* **RECORDS FOR THE TASK**:
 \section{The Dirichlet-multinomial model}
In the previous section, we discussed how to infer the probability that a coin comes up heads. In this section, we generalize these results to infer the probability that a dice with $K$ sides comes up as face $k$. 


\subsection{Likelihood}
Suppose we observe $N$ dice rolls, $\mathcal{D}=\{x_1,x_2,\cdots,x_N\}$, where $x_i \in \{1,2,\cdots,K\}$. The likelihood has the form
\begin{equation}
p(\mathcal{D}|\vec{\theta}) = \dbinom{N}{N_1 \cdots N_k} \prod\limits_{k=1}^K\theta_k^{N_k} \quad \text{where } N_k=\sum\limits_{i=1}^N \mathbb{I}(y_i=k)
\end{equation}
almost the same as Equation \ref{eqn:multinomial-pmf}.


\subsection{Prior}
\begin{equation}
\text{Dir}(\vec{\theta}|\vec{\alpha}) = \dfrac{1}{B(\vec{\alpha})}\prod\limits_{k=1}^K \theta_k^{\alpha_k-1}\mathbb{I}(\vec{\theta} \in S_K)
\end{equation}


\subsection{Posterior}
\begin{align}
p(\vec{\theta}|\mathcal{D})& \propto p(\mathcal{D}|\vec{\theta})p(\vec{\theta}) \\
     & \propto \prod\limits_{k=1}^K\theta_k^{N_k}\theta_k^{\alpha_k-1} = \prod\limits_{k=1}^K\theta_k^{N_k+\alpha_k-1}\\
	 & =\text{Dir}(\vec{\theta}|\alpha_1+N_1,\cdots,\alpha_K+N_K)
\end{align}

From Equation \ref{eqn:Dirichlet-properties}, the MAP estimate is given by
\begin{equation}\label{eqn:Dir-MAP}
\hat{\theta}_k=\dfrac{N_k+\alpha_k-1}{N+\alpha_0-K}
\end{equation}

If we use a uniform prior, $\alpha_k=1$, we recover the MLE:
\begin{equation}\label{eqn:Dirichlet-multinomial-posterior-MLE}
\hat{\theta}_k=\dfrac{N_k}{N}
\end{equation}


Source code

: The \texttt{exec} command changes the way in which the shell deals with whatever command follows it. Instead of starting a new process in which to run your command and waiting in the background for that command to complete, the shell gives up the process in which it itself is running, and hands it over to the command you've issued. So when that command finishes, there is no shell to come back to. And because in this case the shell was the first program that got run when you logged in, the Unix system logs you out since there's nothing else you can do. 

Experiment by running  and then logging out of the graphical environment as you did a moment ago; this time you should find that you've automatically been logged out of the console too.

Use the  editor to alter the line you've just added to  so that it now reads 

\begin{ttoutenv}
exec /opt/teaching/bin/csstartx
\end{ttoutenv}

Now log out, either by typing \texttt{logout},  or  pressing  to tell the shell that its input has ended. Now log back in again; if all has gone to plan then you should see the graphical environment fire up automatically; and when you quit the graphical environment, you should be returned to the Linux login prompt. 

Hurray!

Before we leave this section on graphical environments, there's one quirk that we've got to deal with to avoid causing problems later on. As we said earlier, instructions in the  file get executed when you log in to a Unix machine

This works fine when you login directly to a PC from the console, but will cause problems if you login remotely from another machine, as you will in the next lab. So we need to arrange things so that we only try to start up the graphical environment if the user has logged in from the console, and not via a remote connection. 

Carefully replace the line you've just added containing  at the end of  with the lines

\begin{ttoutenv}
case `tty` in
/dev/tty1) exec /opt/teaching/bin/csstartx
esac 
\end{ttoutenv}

* **TASK TO CARRY OUT**:
An exact copy of the material above is needed.

* **WRITTEN REPLY**:
 \section{The Dirichlet-multinomial model}
In the previous section, we discussed how to infer the probability that a coin comes up heads. In this section, we generalize these results to infer the probability that a dice with $K$ sides comes up as face $k$. 


\subsection{Likelihood}
Suppose we observe $N$ dice rolls, $\mathcal{D}=\{x_1,x_2,\cdots,x_N\}$, where $x_i \in \{1,2,\cdots,K\}$. The likelihood has the form
\begin{equation}
p(\mathcal{D}|\vec{\theta}) = \dbinom{N}{N_1 \cdots N_k} \prod\limits_{k=1}^K\theta_k^{N_k} \quad \text{where } N_k=\sum\limits_{i=1}^N \mathbb{I}(y_i=k)
\end{equation}
almost the same as Equation \ref{eqn:multinomial-pmf}.


\subsection{Prior}
\begin{equation}
\text{Dir}(\vec{\theta}|\vec{\alpha}) = \dfrac{1}{B(\vec{\alpha})}\prod\limits_{k=1}^K \theta_k^{\alpha_k-1}\mathbb{I}(\vec{\theta} \in S_K)
\end{equation}


\subsection{Posterior}
\begin{align}
p(\vec{\theta}|\mathcal{D})& \propto p(\mathcal{D}|\vec{\theta})p(\vec{\theta}) \\
     & \propto \prod\limits_{k=1}^K\theta_k^{N_k}\theta_k^{\alpha_k-1} = \prod\limits_{k=1}^K\theta_k^{N_k+\alpha_k-1}\\
	 & =\text{Dir}(\vec{\theta}|\alpha_1+N_1,\cdots,\alpha_K+N_K)
\end{align}

From Equation \ref{eqn:Dirichlet-properties}, the MAP estimate is given by
\begin{equation}\label{eqn:Dir-MAP}
\hat{\theta}_k=\dfrac{N_k+\alpha_k-1}{N+\alpha_0-K}
\end{equation}

If we use a uniform prior, $\alpha_k=1$, we recover the MLE:
\begin{equation}\label{eqn:Dirichlet-multinomial-posterior-MLE}
\hat{\theta}_k=\dfrac{N_k}{N}
\end{equation}


Source code

: The \texttt{exec} command changes the way in which the shell deals with whatever command follows it. Instead of starting a new process in which to run your command and waiting in the background for that command to complete, the shell gives up the process in which it itself is running, and hands it over to the command you've issued. So when that command finishes, there is no shell to come back to. And because in this case the shell was the first program that got run when you logged in, the Unix system logs you out since there's nothing else you can do. 

Experiment by running  and then logging out of the graphical environment as you did a moment ago; this time you should find that you've automatically been logged out of the console too.

Use the  editor to alter the line you've just added to  so that it now reads 

\begin{ttoutenv}
exec /opt/teaching/bin/csstartx
\end{ttoutenv}

Now log out, either by typing \texttt{logout},  or  pressing  to tell the shell that its input has ended. Now log back in again; if all has gone to plan then you should see the graphical environment fire up automatically; and when you quit the graphical environment, you should be returned to the Linux login prompt. 

Hurray!

Before we leave this section on graphical environments, there's one quirk that we've got to deal with to avoid causing problems later on. As we said earlier, instructions in the  file get executed when you log in to a Unix machine

This works fine when you login directly to a PC from the console, but will cause problems if you login remotely from another machine, as you will in the next lab. So we need to arrange things so that we only try to start up the graphical environment if the user has logged in from the console, and not via a remote connection. 

Carefully replace the line you've just added containing  at the end of  with the lines

\begin{ttoutenv}
case `tty` in
/dev/tty1) exec /opt/teaching/bin/csstartx
esac 
\end{ttoutenv}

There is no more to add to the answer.